>>>>>

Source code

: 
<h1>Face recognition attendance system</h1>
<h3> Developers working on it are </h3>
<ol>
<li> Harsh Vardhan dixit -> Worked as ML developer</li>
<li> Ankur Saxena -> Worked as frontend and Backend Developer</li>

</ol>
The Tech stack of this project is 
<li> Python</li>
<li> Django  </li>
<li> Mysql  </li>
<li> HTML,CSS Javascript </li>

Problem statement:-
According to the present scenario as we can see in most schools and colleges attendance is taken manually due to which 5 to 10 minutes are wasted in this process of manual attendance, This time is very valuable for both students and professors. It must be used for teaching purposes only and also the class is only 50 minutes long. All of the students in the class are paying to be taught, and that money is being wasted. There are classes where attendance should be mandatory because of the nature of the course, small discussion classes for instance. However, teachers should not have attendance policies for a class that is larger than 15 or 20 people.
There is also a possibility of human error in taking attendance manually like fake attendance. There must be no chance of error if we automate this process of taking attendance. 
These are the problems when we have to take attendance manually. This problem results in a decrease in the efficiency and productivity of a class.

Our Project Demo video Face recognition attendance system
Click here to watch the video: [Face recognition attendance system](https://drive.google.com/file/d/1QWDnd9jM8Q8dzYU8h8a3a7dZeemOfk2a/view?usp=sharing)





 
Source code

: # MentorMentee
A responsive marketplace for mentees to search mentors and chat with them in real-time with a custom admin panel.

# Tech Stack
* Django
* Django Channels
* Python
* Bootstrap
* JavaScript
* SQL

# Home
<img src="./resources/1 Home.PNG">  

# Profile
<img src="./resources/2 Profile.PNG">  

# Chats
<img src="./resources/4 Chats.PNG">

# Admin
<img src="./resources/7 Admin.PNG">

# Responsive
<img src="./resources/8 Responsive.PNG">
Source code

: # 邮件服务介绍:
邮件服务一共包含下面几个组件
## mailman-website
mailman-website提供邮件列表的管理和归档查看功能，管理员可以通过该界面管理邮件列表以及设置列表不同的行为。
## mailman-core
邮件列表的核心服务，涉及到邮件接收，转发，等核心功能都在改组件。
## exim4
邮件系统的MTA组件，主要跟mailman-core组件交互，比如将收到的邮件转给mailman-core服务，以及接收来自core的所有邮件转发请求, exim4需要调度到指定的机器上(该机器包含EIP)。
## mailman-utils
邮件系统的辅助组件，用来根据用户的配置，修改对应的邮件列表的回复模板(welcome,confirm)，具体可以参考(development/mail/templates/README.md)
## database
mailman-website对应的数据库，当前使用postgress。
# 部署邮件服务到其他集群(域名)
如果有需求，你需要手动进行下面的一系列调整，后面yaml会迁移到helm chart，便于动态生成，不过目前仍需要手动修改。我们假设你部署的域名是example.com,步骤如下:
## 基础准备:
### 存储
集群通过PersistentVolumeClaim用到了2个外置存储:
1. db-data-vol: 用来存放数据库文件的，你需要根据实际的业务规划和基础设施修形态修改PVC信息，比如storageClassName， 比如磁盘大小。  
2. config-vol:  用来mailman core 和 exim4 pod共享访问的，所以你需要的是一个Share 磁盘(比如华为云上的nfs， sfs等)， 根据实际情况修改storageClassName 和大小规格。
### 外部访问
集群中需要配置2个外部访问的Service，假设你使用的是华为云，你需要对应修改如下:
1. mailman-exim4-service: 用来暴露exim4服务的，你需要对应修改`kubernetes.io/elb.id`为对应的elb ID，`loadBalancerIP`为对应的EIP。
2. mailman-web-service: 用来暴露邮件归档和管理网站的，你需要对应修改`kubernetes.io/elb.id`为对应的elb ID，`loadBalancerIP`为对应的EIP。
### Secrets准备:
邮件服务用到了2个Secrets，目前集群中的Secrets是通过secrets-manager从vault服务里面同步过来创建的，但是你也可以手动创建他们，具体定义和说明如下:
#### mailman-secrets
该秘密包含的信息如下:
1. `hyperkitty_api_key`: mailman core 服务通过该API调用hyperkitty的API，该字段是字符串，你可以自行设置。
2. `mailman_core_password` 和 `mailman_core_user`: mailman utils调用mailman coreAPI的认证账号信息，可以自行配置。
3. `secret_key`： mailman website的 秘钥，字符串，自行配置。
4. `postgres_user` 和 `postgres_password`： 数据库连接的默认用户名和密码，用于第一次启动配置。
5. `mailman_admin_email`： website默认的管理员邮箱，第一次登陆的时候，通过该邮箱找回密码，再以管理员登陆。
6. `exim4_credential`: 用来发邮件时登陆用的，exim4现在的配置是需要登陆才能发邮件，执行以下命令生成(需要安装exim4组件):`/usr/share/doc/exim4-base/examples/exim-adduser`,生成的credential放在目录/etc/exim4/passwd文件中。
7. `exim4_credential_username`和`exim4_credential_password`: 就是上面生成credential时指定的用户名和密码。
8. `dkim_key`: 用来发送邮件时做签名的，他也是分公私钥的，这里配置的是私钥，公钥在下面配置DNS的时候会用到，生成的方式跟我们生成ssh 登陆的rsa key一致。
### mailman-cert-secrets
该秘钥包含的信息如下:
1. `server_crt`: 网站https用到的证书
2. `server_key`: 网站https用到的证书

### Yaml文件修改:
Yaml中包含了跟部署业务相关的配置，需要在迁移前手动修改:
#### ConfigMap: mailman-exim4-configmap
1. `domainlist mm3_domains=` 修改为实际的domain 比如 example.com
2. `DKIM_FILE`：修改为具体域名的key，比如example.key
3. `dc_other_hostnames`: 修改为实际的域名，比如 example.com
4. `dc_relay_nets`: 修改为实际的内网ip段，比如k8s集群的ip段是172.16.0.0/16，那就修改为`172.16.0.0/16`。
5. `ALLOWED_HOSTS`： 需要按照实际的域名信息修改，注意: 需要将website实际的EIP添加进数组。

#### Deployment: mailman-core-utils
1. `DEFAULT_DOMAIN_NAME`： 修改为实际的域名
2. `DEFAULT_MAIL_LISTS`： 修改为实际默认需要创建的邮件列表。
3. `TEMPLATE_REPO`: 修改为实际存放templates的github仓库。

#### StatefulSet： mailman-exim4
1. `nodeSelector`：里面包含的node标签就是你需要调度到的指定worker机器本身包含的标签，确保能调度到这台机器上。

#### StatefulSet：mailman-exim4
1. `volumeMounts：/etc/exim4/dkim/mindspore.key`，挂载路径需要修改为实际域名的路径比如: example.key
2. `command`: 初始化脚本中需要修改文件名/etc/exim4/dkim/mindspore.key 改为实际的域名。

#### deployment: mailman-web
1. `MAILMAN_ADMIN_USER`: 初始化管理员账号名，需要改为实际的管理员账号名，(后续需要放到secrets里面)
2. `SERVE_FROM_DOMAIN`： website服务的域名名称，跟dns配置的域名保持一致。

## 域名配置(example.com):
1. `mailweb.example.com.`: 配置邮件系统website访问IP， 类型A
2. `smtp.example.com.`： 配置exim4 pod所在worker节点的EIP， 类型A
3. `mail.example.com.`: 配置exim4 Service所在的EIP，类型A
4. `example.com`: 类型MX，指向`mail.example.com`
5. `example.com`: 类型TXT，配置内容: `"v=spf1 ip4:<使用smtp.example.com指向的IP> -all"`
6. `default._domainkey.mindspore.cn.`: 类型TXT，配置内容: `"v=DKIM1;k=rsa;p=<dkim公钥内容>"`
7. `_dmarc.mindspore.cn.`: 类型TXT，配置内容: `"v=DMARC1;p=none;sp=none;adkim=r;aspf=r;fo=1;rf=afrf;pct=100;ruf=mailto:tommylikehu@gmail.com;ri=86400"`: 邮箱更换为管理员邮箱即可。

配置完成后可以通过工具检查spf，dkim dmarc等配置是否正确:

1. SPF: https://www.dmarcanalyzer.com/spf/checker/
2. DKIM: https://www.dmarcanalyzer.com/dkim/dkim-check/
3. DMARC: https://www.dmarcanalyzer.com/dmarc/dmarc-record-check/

<<<<<

Exercise aim ->
Give back each line above exactly as written.

Answer below ->
Source code

: 
<h1>Face recognition attendance system</h1>
<h3> Developers working on it are </h3>
<ol>
<li> Harsh Vardhan dixit -> Worked as ML developer</li>
<li> Ankur Saxena -> Worked as frontend and Backend Developer</li>

</ol>
The Tech stack of this project is 
<li> Python</li>
<li> Django  </li>
<li> Mysql  </li>
<li> HTML,CSS Javascript </li>

Problem statement:-
According to the present scenario as we can see in most schools and colleges attendance is taken manually due to which 5 to 10 minutes are wasted in this process of manual attendance, This time is very valuable for both students and professors. It must be used for teaching purposes only and also the class is only 50 minutes long. All of the students in the class are paying to be taught, and that money is being wasted. There are classes where attendance should be mandatory because of the nature of the course, small discussion classes for instance. However, teachers should not have attendance policies for a class that is larger than 15 or 20 people.
There is also a possibility of human error in taking attendance manually like fake attendance. There must be no chance of error if we automate this process of taking attendance. 
These are the problems when we have to take attendance manually. This problem results in a decrease in the efficiency and productivity of a class.

Our Project Demo video Face recognition attendance system
Click here to watch the video: [Face recognition attendance system](https://drive.google.com/file/d/1QWDnd9jM8Q8dzYU8h8a3a7dZeemOfk2a/view?usp=sharing)





 
Source code

: # MentorMentee
A responsive marketplace for mentees to search mentors and chat with them in real-time with a custom admin panel.

# Tech Stack
* Django
* Django Channels
* Python
* Bootstrap
* JavaScript
* SQL

# Home
<img src="./resources/1 Home.PNG">  

# Profile
<img src="./resources/2 Profile.PNG">  

# Chats
<img src="./resources/4 Chats.PNG">

# Admin
<img src="./resources/7 Admin.PNG">

# Responsive
<img src="./resources/8 Responsive.PNG">
Source code

: # 邮件服务介绍:
邮件服务一共包含下面几个组件
## mailman-website
mailman-website提供邮件列表的管理和归档查看功能，管理员可以通过该界面管理邮件列表以及设置列表不同的行为。
## mailman-core
邮件列表的核心服务，涉及到邮件接收，转发，等核心功能都在改组件。
## exim4
邮件系统的MTA组件，主要跟mailman-core组件交互，比如将收到的邮件转给mailman-core服务，以及接收来自core的所有邮件转发请求, exim4需要调度到指定的机器上(该机器包含EIP)。
## mailman-utils
邮件系统的辅助组件，用来根据用户的配置，修改对应的邮件列表的回复模板(welcome,confirm)，具体可以参考(development/mail/templates/README.md)
## database
mailman-website对应的数据库，当前使用postgress。
# 部署邮件服务到其他集群(域名)
如果有需求，你需要手动进行下面的一系列调整，后面yaml会迁移到helm chart，便于动态生成，不过目前仍需要手动修改。我们假设你部署的域名是example.com,步骤如下:
## 基础准备:
### 存储
集群通过PersistentVolumeClaim用到了2个外置存储:
1. db-data-vol: 用来存放数据库文件的，你需要根据实际的业务规划和基础设施修形态修改PVC信息，比如storageClassName， 比如磁盘大小。  
2. config-vol:  用来mailman core 和 exim4 pod共享访问的，所以你需要的是一个Share 磁盘(比如华为云上的nfs， sfs等)， 根据实际情况修改storageClassName 和大小规格。
### 外部访问
集群中需要配置2个外部访问的Service，假设你使用的是华为云，你需要对应修改如下:
1. mailman-exim4-service: 用来暴露exim4服务的，你需要对应修改`kubernetes.io/elb.id`为对应的elb ID，`loadBalancerIP`为对应的EIP。
2. mailman-web-service: 用来暴露邮件归档和管理网站的，你需要对应修改`kubernetes.io/elb.id`为对应的elb ID，`loadBalancerIP`为对应的EIP。
### Secrets准备:
邮件服务用到了2个Secrets，目前集群中的Secrets是通过secrets-manager从vault服务里面同步过来创建的，但是你也可以手动创建他们，具体定义和说明如下:
#### mailman-secrets
该秘密包含的信息如下:
1. `hyperkitty_api_key`: mailman core 服务通过该API调用hyperkitty的API，该字段是字符串，你可以自行设置。
2. `mailman_core_password` 和 `mailman_core_user`: mailman utils调用mailman coreAPI的认证账号信息，可以自行配置。
3. `secret_key`： mailman website的 秘钥，字符串，自行配置。
4. `postgres_user` 和 `postgres_password`： 数据库连接的默认用户名和密码，用于第一次启动配置。
5. `mailman_admin_email`： website默认的管理员邮箱，第一次登陆的时候，通过该邮箱找回密码，再以管理员登陆。
6. `exim4_credential`: 用来发邮件时登陆用的，exim4现在的配置是需要登陆才能发邮件，执行以下命令生成(需要安装exim4组件):`/usr/share/doc/exim4-base/examples/exim-adduser`,生成的credential放在目录/etc/exim4/passwd文件中。
7. `exim4_credential_username`和`exim4_credential_password`: 就是上面生成credential时指定的用户名和密码。
8. `dkim_key`: 用来发送邮件时做签名的，他也是分公私钥的，这里配置的是私钥，公钥在下面配置DNS的时候会用到，生成的方式跟我们生成ssh 登陆的rsa key一致。
### mailman-cert-secrets
该秘钥包含的信息如下:
1. `server_crt`: 网站https用到的证书
2. `server_key`: 网站https用到的证书

### Yaml文件修改:
Yaml中包含了跟部署业务相关的配置，需要在迁移前手动修改:
#### ConfigMap: mailman-exim4-configmap
1. `domainlist mm3_domains=` 修改为实际的domain 比如 example.com
2. `DKIM_FILE`：修改为具体域名的key，比如example.key
3. `dc_other_hostnames`: 修改为实际的域名，比如 example.com
4. `dc_relay_nets`: 修改为实际的内网ip段，比如k8s集群的ip段是172.16.0.0/16，那就修改为`172.16.0.0/16`。
5. `ALLOWED_HOSTS`： 需要按照实际的域名信息修改，注意: 需要将website实际的EIP添加进数组。

#### Deployment: mailman-core-utils
1. `DEFAULT_DOMAIN_NAME`： 修改为实际的域名
2. `DEFAULT_MAIL_LISTS`： 修改为实际默认需要创建的邮件列表。
3. `TEMPLATE_REPO`: 修改为实际存放templates的github仓库。

#### StatefulSet： mailman-exim4
1. `nodeSelector`：里面包含的node标签就是你需要调度到的指定worker机器本身包含的标签，确保能调度到这台机器上。

#### StatefulSet：mailman-exim4
1. `volumeMounts：/etc/exim4/dkim/mindspore.key`，挂载路径需要修改为实际域名的路径比如: example.key
2. `command`: 初始化脚本中需要修改文件名/etc/exim4/dkim/mindspore.key 改为实际的域名。

#### deployment: mailman-web
1. `MAILMAN_ADMIN_USER`: 初始化管理员账号名，需要改为实际的管理员账号名，(后续需要放到secrets里面)
2. `SERVE_FROM_DOMAIN`： website服务的域名名称，跟dns配置的域名保持一致。

## 域名配置(example.com):
1. `mailweb.example.com.`: 配置邮件系统website访问IP， 类型A
2. `smtp.example.com.`： 配置exim4 pod所在worker节点的EIP， 类型A
3. `mail.example.com.`: 配置exim4 Service所在的EIP，类型A
4. `example.com`: 类型MX，指向`mail.example.com`
5. `example.com`: 类型TXT，配置内容: `"v=spf1 ip4:<使用smtp.example.com指向的IP> -all"`
6. `default._domainkey.mindspore.cn.`: 类型TXT，配置内容: `"v=DKIM1;k=rsa;p=<dkim公钥内容>"`
7. `_dmarc.mindspore.cn.`: 类型TXT，配置内容: `"v=DMARC1;p=none;sp=none;adkim=r;aspf=r;fo=1;rf=afrf;pct=100;ruf=mailto:tommylikehu@gmail.com;ri=86400"`: 邮箱更换为管理员邮箱即可。

配置完成后可以通过工具检查spf，dkim dmarc等配置是否正确:

1. SPF: https://www.dmarcanalyzer.com/spf/checker/
2. DKIM: https://www.dmarcanalyzer.com/dkim/dkim-check/
3. DMARC: https://www.dmarcanalyzer.com/dmarc/dmarc-record-check/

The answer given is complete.